Lin Yu-Ting zdyskwalifikowana na mistrzostwach świata
W 2023 roku Lin Yu-Ting została zdyskwalifikowana na mistrzostwach świata. Według Światowej Federacji Boksu (IBA) pięściarka nie przeszła testów płci. W jej organizmie wykryto chromosomy XY i podwyższony poziom testosteronu.
MKOl nie uznał wyników tych badań za rzetelne i dopuścił Lin Yu-Ting do startu w igrzyskach olimpijskich w Paryżu.
Szeremeta bez szans w finale
Na zawodach w stolicy Francji Lin Yu-Ting bez kłopotu dotarła do finału. W nim zmierzyła się z Szeremetą. Zdecydowaną faworytką walki była Azjatka. Dysponująca zdecydowanie większym zasięgiem rywalka trzymała Polkę na dystans i jednogłośnie wygrała bój o złoty medal.

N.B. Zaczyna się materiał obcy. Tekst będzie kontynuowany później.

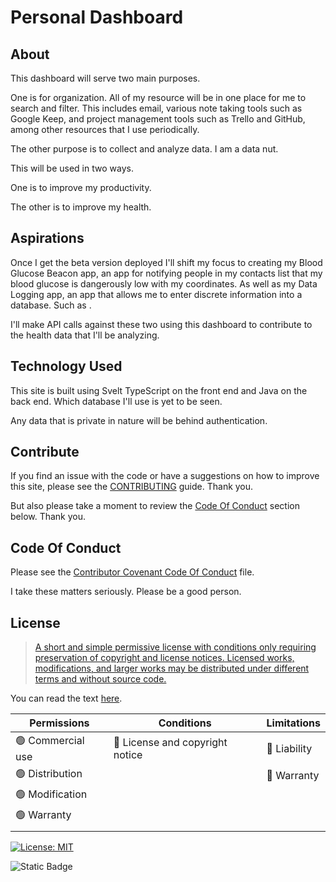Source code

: # Personal Dashboard

## About

<!-- TODO: Come back to this section to refine the wording. -->

<!-- TODO: Create an Issue to make this section look more attractive aesthetically. -->

This dashboard will serve two main purposes.

One is for organization. All of my resource will be in one place for me to search and filter.
This includes email, various note taking tools such as Google Keep, and project management tools such as Trello and GitHub, among other resources that I use periodically.

The other purpose is to collect and analyze data. I am a data nut.

This will be used in two ways.

One is to improve my productivity.

<!-- TODO: Elaborate on this more. -->
<!-- For which I'll collect data on when I get to sleep, how long I have slept, if I am eating 3 complee meals a day, am I taking necessary leisure time to decompress at the end of the day, etc. -->

The other is to improve my health.

<!-- TODO: Elaborate on this more. -->
<!-- For which I'll collect data and analyze it to see if I can bring my A1C down. This data will include when I work out. For how long. Sleep patterns, etc. -->
<!-- A website for displaying and searching daily data; such as blood glucose numbers and upcoming events.
It will be used to help manage my diabetes better and my time better. -->

<!-- ### Notable Features

TODO: After I am more organized and/or before the Deploy Minimum Viable Product of Website milestone is completed , come back to this section to add notable features.

TODO: Create an Issue to make this section look more attractive aesthetically.

Notable features of this site are: -->

## Aspirations

<!-- TODO: After I am more organized and/or before the Deploy Minimum Viable Product of Website milestone is completed , come back to this section to add notable features.

TODO: Create an Issue to make this section look more attractive aesthetically. -->

Once I get the beta version deployed I'll shift my focus to creating my Blood Glucose Beacon app, an app for notifying people in my contacts list that my blood glucose is dangerously low with my coordinates. As well as my Data Logging app, an app that allows me to enter discrete information into a database. Such as <!-- TODO: find examples to add here. -->.

I'll make API calls against these two using this dashboard to contribute to the health data that I'll be analyzing.

<!-- To assist with my health, it will pull data in from a few apps that I use to manage my diabetes. Such as NightScout, my [Data Logging App](https://github.com/JamieBort/Data-Logging-App), Strava, a sleep app, and WGER a weightlifting app. -->

## Technology Used

This site is built using Svelt TypeScript on the front end and Java on the back end. Which database I'll use is yet to be seen.

Any data that is private in nature will be behind authentication.

## Contribute

If you find an issue with the code or have a suggestions on how to improve this site, please see the [CONTRIBUTING](./CONTRIBUTING.md) guide. Thank you.

But also please take a moment to review the [Code Of Conduct](#code-of-conduct) section below. Thank you.

## Code Of Conduct

Please see the [Contributor Covenant Code Of Conduct](./Contributor_Covenant_Code_of_Conduct.md) file.

I take these matters seriously. Please be a good person.

## License

> [A short and simple permissive license with conditions only requiring preservation of copyright and license notices. Licensed works, modifications, and larger works may be distributed under different terms and without source code.](https://choosealicense.com/licenses/mit/)

You can read the text [here](./LICENSE.txt).

| Permissions       | Conditions                      | Limitations  |
| ----------------- | ------------------------------- | ------------ |
| 🟢 Commercial use | 🔵 License and copyright notice | 🔴 Liability |
| 🟢 Distribution   |                                 | 🔴 Warranty  |
| 🟢 Modification   |                                 |              |
| 🟢 Warranty       |                                 |              |
|                   |                                 |              |

[![License: MIT](https://img.shields.io/badge/License-MIT-yellow.svg)](https://opensource.org/licenses/MIT)

![Static Badge](https://img.shields.io/badge/Last_Updated-2024_Feb_19-gold)
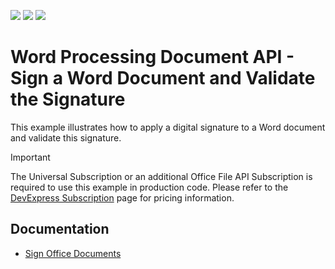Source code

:<!-- default badges list -->
![](https://img.shields.io/endpoint?url=https://codecentral.devexpress.com/api/v1/VersionRange/307419228/20.2.3%2B)
[![](https://img.shields.io/badge/Open_in_DevExpress_Support_Center-FF7200?style=flat-square&logo=DevExpress&logoColor=white)](https://supportcenter.devexpress.com/ticket/details/T943222)
[![](https://img.shields.io/badge/📖_How_to_use_DevExpress_Examples-e9f6fc?style=flat-square)](https://docs.devexpress.com/GeneralInformation/403183)
<!-- default badges end -->
# Word Processing Document API - Sign a Word Document and Validate the Signature

This example illustrates how to apply a digital signature to a Word document and validate this signature.  

> [!Important] 
> The Universal Subscription or an additional Office File API Subscription is required to use this example in production code. Please refer to the [DevExpress Subscription](https://www.devexpress.com/Subscriptions/) page for pricing information.


## Documentation

* [Sign Office Documents](https://docs.devexpress.com/OfficeFileAPI/402567/sign-office-documents)
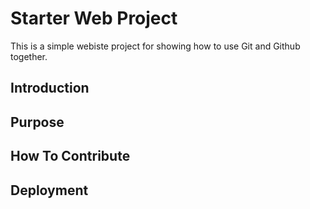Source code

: # Starter Web Project

This is a simple webiste project for
showing how to use Git and Github together.

## Introduction

## Purpose

## How To Contribute

## Deployment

Jak się okazuje teraz może on zostać jej odebrany i przyznany Szeremecie. Jest taka szansa. Nie skupiałam się na tym, ale jest taka szansa. Zobaczymy w przyszłości, jak to wyjdzie i jak to wszystko się rozwiąże - powiedziała niedawno Szeremeta.
O wszystkim zdecyduje MKOl
Nowe światło na sprawę rzucił trener srebrnej medalistki z Paryża. Wiem, że zarówno Yu-Ting, jak i Imane Khelif, były badane po finałowych walkach igrzysk. Na wyniki badań hormonalnych czeka się około trzech miesięcy - powiedział Tomasz Dylak w rozmowie z WP SportoweFakty.
Czy zatem może nastąpić dyskwalifikacja Yu-Ting? Sprawa jest dość kontrowersyjna, więc jakiś procent szans na zmianę ostatecznych wyników jest. Ale my na pewno się tym nie zajmujemy, nawet w żaden sposób nie możemy. Wszystko jest po stronie MKOl, to oni przeprowadzali badania - podsumował szkoleniowiec Szeremety.